▶ **Exercise**
Filter the records below down to lines containing "유틸리티들".

▶ **Listed records**
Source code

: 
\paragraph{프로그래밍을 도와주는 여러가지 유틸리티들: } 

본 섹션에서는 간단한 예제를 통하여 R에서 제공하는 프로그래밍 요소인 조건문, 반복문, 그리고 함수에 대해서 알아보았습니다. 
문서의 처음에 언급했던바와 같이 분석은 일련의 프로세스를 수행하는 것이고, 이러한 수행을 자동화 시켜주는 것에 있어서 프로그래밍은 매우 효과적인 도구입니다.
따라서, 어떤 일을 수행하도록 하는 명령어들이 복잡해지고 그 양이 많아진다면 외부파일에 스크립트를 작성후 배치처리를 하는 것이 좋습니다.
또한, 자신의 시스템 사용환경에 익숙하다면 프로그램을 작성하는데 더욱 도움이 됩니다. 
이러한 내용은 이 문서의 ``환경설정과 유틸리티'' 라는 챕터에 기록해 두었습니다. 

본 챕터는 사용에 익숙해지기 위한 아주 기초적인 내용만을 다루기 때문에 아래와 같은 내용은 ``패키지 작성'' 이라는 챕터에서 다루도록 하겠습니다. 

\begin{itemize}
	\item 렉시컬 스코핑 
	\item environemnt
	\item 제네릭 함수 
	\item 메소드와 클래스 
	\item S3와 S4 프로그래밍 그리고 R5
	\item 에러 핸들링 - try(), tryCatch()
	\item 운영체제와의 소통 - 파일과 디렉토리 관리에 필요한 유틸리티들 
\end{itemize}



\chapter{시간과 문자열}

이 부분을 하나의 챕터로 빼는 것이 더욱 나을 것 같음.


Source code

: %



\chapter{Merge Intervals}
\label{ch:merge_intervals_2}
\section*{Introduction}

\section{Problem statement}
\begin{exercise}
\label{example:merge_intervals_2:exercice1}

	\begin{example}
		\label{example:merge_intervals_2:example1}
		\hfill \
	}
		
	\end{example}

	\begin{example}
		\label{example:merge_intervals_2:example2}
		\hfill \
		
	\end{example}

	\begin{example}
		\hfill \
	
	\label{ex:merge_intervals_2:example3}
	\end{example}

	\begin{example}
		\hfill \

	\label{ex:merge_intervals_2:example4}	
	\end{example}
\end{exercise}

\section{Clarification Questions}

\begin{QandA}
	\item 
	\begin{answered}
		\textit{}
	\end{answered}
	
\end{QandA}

==

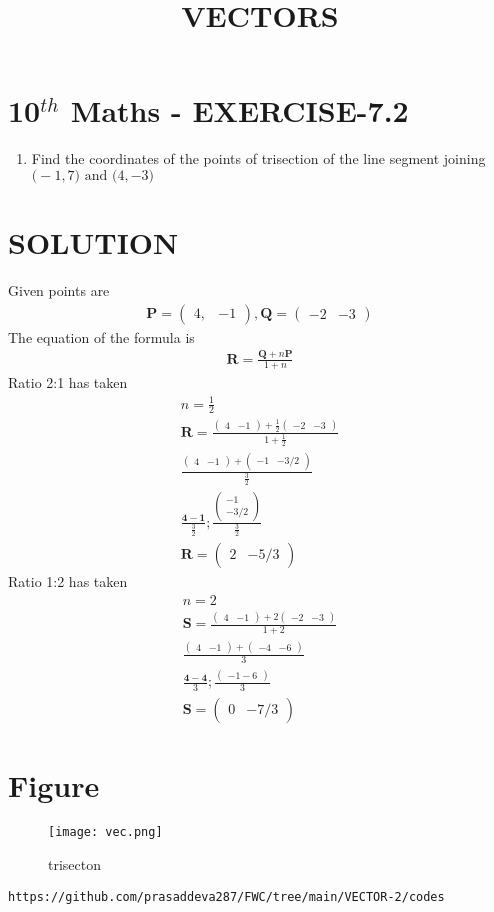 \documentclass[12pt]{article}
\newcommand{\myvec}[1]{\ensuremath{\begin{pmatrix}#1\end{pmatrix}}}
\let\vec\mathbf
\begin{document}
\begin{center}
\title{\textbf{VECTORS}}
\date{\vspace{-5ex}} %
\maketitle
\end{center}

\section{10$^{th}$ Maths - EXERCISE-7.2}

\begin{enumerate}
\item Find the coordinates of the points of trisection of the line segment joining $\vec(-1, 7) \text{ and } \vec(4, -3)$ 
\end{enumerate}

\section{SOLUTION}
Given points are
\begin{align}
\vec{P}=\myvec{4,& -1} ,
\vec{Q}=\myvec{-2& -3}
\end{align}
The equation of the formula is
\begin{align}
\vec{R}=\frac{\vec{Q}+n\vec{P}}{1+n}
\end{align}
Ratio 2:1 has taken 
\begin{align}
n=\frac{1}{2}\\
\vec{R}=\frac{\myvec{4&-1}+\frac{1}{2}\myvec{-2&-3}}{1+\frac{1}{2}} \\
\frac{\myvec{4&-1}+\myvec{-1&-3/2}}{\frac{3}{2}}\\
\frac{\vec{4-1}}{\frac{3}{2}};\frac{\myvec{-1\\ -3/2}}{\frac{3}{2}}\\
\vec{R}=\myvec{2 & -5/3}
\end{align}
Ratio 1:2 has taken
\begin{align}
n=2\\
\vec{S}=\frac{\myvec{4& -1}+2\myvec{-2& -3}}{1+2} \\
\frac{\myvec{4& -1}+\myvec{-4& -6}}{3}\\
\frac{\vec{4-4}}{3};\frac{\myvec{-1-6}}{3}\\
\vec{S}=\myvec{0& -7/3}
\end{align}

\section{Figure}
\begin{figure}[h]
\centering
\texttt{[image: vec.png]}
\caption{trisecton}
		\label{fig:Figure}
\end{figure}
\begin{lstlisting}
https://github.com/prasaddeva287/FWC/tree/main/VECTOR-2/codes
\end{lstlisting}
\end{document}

==

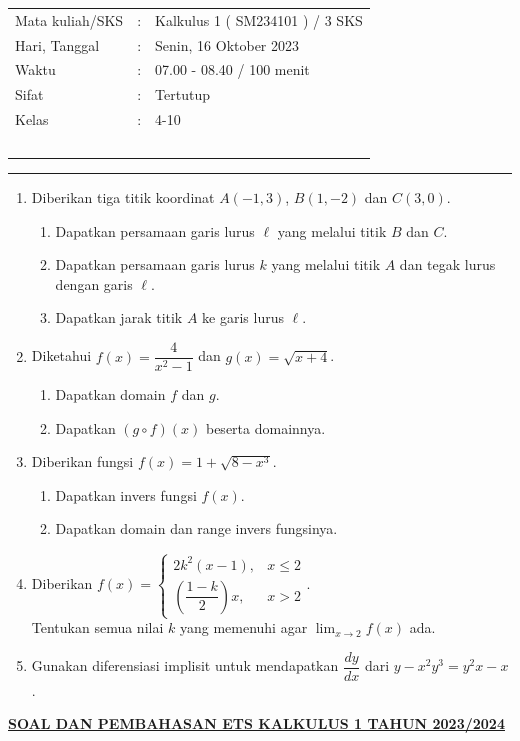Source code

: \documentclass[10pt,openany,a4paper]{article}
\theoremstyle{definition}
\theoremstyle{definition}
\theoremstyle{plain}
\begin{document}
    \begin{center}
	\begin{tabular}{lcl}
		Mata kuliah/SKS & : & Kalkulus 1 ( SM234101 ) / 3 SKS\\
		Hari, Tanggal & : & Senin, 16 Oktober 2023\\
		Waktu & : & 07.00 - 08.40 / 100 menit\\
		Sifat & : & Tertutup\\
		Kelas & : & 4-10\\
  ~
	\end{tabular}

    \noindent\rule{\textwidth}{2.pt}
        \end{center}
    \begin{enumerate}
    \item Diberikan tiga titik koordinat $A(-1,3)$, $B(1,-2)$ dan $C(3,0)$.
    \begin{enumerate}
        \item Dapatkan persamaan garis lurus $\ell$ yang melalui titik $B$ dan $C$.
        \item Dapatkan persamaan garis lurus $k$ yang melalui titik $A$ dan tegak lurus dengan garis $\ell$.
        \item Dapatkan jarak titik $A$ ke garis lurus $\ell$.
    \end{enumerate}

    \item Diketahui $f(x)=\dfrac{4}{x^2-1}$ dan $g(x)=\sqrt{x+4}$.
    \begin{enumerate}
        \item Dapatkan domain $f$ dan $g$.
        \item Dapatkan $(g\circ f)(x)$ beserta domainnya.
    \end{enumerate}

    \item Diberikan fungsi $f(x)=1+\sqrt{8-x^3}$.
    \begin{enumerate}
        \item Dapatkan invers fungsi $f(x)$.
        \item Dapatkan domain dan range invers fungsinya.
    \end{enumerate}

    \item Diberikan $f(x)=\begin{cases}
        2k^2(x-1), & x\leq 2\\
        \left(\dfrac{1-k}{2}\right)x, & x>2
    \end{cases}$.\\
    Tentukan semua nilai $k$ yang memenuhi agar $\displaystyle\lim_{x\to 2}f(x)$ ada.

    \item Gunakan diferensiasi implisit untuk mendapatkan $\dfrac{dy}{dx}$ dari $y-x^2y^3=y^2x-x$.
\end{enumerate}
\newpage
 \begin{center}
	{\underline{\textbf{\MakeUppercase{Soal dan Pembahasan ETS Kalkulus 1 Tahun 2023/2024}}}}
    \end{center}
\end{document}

▶ **Task response**
\paragraph{프로그래밍을 도와주는 여러가지 유틸리티들: } 
	\item 운영체제와의 소통 - 파일과 디렉토리 관리에 필요한 유틸리티들 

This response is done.